I bake mine in an 8 x 8 Pyrex pan.   Once the corn bread is baked and cooled in the pan crumble it up. Two packages make about 8 cups crumbled cornbread. Whatever other bread you use for your dressing, you want to keep it at a ratio of 2 parts cornbread to 1 part other.

So, for the other bread choices to add to the dressing....I have used plain white sandwich bread (my favorite) such as Rainbow or, here in Texas, Mrs. Baird's. I have also had great luck with baking up a batch of canned biscuits. Enter Lovey into my life and he prefers a 'healthier' choice like La Madeleine Country Wheat. Ssshhh, don't tell him that this will not make his dressing 'healthy'. But, I aim to please my man so I now use the country wheat. In this recipe I'll use about 4 cups bread. Tear it up by hand or cube using a knife.

Once the breads are combine I sauté onion and celery in a couple sticks of butter.  Yes, I said a couple of sticks.  Butter makes everything better and tastier.  Add the vegetables to the mix and use chicken stock to moisten. How moist you like your dressing can be determined by the amount of stock you add. There's not a strict rule; it's what you like.

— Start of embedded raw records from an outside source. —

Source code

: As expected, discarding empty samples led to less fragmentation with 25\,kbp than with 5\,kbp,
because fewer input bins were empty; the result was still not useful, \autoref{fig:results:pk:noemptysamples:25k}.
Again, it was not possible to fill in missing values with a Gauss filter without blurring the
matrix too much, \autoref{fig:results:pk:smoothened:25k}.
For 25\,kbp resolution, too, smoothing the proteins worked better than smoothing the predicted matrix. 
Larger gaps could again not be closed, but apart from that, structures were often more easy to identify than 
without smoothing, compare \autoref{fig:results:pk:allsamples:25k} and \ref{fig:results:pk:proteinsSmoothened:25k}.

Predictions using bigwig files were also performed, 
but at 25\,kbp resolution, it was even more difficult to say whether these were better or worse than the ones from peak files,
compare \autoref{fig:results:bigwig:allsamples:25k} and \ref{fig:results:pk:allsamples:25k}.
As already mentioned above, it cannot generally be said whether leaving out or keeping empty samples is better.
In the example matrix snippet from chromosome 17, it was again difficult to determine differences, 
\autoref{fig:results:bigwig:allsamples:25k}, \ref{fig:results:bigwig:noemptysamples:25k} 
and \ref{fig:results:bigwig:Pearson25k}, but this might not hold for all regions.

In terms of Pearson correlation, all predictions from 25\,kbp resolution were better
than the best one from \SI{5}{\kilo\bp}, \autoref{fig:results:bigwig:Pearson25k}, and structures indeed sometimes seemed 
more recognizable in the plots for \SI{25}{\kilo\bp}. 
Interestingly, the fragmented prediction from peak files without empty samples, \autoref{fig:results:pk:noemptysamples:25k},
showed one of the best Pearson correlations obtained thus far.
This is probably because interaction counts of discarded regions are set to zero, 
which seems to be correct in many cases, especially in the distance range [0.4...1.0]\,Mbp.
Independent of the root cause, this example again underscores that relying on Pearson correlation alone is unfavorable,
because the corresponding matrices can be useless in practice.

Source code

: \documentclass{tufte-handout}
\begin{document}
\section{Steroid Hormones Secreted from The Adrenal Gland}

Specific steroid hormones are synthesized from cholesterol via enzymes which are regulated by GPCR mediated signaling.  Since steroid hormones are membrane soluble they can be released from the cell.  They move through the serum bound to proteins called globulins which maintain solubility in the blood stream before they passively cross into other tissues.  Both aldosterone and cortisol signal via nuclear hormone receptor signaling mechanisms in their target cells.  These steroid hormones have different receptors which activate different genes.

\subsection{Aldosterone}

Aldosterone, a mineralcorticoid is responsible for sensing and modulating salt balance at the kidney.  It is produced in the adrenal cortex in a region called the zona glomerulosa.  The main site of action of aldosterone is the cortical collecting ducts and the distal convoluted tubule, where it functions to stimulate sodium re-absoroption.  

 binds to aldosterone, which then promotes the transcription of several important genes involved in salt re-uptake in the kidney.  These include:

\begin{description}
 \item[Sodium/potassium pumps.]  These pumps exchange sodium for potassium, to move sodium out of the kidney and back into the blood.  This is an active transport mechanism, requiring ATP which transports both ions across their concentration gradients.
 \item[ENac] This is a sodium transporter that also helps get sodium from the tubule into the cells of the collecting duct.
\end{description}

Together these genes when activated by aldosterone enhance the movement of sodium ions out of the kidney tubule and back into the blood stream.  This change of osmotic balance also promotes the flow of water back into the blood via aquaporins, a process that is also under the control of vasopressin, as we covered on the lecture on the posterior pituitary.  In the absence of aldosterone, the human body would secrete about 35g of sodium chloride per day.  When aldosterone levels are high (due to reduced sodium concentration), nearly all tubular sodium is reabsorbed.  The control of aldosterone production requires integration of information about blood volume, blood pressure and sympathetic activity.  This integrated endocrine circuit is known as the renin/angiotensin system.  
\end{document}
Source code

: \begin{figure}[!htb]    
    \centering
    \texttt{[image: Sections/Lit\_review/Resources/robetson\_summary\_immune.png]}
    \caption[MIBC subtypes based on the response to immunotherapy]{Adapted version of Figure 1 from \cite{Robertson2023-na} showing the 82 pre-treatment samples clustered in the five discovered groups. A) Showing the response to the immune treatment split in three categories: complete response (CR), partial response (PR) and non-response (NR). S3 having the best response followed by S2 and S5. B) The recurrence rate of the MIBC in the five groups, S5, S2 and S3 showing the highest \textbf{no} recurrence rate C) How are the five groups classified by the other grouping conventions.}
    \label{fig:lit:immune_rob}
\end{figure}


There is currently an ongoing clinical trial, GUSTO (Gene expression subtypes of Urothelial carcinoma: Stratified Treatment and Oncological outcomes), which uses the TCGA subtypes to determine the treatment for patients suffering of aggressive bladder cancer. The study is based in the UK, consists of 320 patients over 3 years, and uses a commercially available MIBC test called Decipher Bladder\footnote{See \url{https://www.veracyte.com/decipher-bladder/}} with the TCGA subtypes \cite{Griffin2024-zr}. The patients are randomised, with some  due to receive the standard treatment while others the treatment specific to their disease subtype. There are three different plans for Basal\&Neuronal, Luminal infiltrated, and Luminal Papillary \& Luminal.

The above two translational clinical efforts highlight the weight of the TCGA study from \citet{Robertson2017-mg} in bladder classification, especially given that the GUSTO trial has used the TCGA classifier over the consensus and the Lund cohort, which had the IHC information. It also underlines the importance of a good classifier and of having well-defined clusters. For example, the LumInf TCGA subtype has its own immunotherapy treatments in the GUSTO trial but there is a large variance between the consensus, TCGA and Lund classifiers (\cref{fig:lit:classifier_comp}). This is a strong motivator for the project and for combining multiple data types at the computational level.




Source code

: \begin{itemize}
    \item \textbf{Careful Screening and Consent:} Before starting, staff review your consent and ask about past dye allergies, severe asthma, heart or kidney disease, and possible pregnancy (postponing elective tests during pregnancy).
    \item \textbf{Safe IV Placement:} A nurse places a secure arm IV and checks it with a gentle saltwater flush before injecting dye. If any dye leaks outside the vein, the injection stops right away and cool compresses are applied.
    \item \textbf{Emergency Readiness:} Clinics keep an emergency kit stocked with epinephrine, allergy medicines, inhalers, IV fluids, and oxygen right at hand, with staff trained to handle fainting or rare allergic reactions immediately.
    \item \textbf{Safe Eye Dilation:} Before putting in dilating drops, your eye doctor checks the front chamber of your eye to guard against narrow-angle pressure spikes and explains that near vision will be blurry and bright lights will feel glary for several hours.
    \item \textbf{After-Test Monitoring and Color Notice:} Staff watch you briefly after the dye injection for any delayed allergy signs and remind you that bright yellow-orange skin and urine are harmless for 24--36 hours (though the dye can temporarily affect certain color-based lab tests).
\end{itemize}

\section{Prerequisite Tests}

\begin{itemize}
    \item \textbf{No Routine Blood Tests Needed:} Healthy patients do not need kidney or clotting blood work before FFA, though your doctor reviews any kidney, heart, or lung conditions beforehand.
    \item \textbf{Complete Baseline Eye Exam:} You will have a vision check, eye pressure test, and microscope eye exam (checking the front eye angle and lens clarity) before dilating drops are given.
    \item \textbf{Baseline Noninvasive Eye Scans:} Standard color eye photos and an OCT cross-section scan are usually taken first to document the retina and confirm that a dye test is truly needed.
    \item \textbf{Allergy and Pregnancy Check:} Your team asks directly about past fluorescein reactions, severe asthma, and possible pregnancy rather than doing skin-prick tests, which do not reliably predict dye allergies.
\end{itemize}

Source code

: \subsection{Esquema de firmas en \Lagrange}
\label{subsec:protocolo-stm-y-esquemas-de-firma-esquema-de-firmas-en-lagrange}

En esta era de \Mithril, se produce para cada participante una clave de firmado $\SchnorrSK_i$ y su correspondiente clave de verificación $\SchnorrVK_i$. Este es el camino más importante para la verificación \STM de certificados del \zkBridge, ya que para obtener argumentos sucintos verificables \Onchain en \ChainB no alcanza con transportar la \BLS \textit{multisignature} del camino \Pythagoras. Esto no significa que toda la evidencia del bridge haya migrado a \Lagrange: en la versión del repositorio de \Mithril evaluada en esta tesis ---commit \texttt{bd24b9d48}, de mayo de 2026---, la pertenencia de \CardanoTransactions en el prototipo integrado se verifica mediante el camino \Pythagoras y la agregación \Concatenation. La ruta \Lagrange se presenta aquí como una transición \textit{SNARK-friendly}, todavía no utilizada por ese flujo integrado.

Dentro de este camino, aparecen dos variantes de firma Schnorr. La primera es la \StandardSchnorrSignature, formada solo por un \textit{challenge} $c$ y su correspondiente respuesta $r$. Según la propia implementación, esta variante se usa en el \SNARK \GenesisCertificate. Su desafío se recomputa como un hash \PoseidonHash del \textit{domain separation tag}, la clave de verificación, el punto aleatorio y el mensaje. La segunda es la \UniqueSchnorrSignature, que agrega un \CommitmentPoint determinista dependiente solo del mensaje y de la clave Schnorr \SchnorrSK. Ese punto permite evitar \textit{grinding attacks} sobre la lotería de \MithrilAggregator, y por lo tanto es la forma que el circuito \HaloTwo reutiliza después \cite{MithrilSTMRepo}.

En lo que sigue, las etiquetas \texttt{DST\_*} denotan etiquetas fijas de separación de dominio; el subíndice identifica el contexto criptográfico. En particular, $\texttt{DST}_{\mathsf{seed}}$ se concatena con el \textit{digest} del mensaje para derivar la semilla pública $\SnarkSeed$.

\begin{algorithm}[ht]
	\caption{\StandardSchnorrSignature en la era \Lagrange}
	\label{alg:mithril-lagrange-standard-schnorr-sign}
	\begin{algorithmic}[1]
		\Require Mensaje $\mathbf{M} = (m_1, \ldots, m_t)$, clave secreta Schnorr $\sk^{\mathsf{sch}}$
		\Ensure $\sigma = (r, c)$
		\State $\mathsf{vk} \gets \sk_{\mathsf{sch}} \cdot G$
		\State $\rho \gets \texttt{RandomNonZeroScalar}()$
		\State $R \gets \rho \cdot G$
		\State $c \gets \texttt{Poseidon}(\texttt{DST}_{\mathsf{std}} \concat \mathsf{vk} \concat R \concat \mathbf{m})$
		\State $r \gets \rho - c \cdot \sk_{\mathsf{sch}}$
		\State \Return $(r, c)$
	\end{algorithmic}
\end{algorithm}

Prior to adding the egg to bind the mixture I season to taste with salt, pepper, and rubbed sage lastI don't usually have to add much salt because the chicken stock is normally salty enough.  Add sage a Tbsp. at a time.  I like a lot of sage but if you use too much it can leave a bitter after taste.  Get in there with your hands and mix it all up.

If you are serving dinner at a nicely set table, you can bake this in a nice oven proof, serve-at-the-table baking dish.  I made this in a disposable this year because it's just Lovey and myself.

Now, if you want to use part of this recipe as stuffing and cook it inside the bird, please just make sure that, 1) don't cram it in the cavity of the bird; pack it loosely as it will expand; and 2) take the temp of the dressing and make sure it registers at 165°F. 

 Bake for about 30 minutes until hot throughout.

This recipe will serve about 12 if the servings are approximate to the photo above.  In our house this recipe would serve about 6 😋.

2 - 6 ounce packages yellow cornbread baked according to package instructions
4 cups cubed bread or biscuits
2 sticks salted butter
6 stalks celery, chopped
1 large onion, chopped

4 cups chicken broth, boxed or homemade
salt and pepper to taste
5 Tbsp. rubbed sage
3 large eggs, slightly beaten

Preheat oven to 350°F.

Prepare cornbread according to package instructions.  Cool and crumble in a large mixing bowl.  Cube or tear up bread and add to mixing bowl.

Melt butter and saute' celery and onion until beginning to soften.  Add to bread mixture and toss well.  Add chicken broth and mix.  Season with salt and pepper.  Add sage.  Once you are satisfied with the seasoning, add the eggs.

Turn mixture into a 9 x 13 baking dish.  Bake for 30 - to 40 minutes or until top is golden brown.